YOUR OBJECTIVE: Copy all the data exactly, except the pictures.
########################################
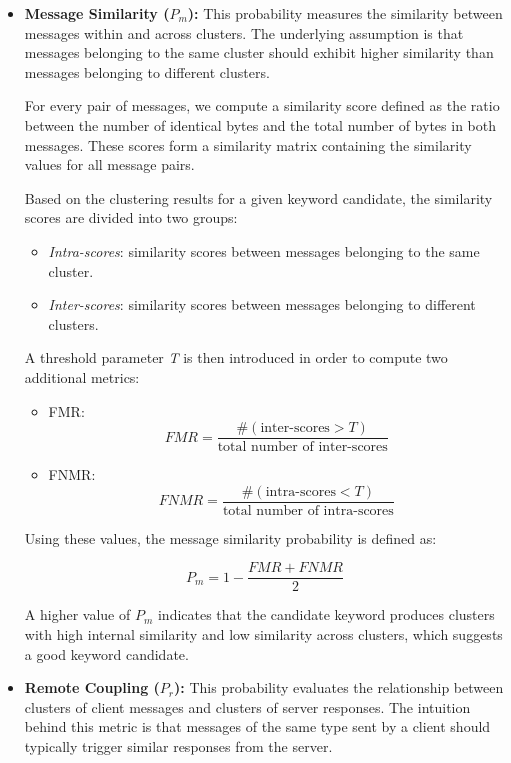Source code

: \begin{itemize}

\item \textbf{Message Similarity ($P_m$):}  
This probability measures the similarity between messages within and across clusters. The underlying assumption is that messages belonging to the same cluster should exhibit higher similarity than messages belonging to different clusters.

For every pair of messages, we compute a similarity score defined as the ratio between the number of identical bytes and the total number of bytes in both messages. These scores form a similarity matrix containing the similarity values for all message pairs.

Based on the clustering results for a given keyword candidate, the similarity scores are divided into two groups:
\begin{itemize}
\item \textit{Intra-scores}: similarity scores between messages belonging to the same cluster.
\item \textit{Inter-scores}: similarity scores between messages belonging to different clusters.
\end{itemize}

A threshold parameter \textit{T} is then introduced in order to compute two additional metrics:

\begin{itemize}
\item \ac{FMR}:
\[
FMR = \frac{\#(\text{inter-scores} > T)}{\text{total number of inter-scores}}
\]

\item \ac{FNMR}:
\[
FNMR = \frac{\#(\text{intra-scores} < T)}{\text{total number of intra-scores}}
\]
\end{itemize}

Using these values, the message similarity probability is defined as:

\[
P_m = 1 - \frac{FMR + FNMR}{2}
\]

A higher value of $P_m$ indicates that the candidate keyword produces clusters with high internal similarity and low similarity across clusters, which suggests a good keyword candidate.

\item \textbf{Remote Coupling ($P_r$):}  
This probability evaluates the relationship between clusters of client messages and clusters of server responses. The intuition behind this metric is that messages of the same type sent by a client should typically trigger similar responses from the server.


\end{itemize}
########################################
RESULT OF THE TASK:
Source code

: \begin{itemize}

\item \textbf{Message Similarity ($P_m$):}  
This probability measures the similarity between messages within and across clusters. The underlying assumption is that messages belonging to the same cluster should exhibit higher similarity than messages belonging to different clusters.

For every pair of messages, we compute a similarity score defined as the ratio between the number of identical bytes and the total number of bytes in both messages. These scores form a similarity matrix containing the similarity values for all message pairs.

Based on the clustering results for a given keyword candidate, the similarity scores are divided into two groups:
\begin{itemize}
\item \textit{Intra-scores}: similarity scores between messages belonging to the same cluster.
\item \textit{Inter-scores}: similarity scores between messages belonging to different clusters.
\end{itemize}

A threshold parameter \textit{T} is then introduced in order to compute two additional metrics:

\begin{itemize}
\item \ac{FMR}:
\[
FMR = \frac{\#(\text{inter-scores} > T)}{\text{total number of inter-scores}}
\]

\item \ac{FNMR}:
\[
FNMR = \frac{\#(\text{intra-scores} < T)}{\text{total number of intra-scores}}
\]
\end{itemize}

Using these values, the message similarity probability is defined as:

\[
P_m = 1 - \frac{FMR + FNMR}{2}
\]

A higher value of $P_m$ indicates that the candidate keyword produces clusters with high internal similarity and low similarity across clusters, which suggests a good keyword candidate.

\item \textbf{Remote Coupling ($P_r$):}  
This probability evaluates the relationship between clusters of client messages and clusters of server responses. The intuition behind this metric is that messages of the same type sent by a client should typically trigger similar responses from the server.


\end{itemize}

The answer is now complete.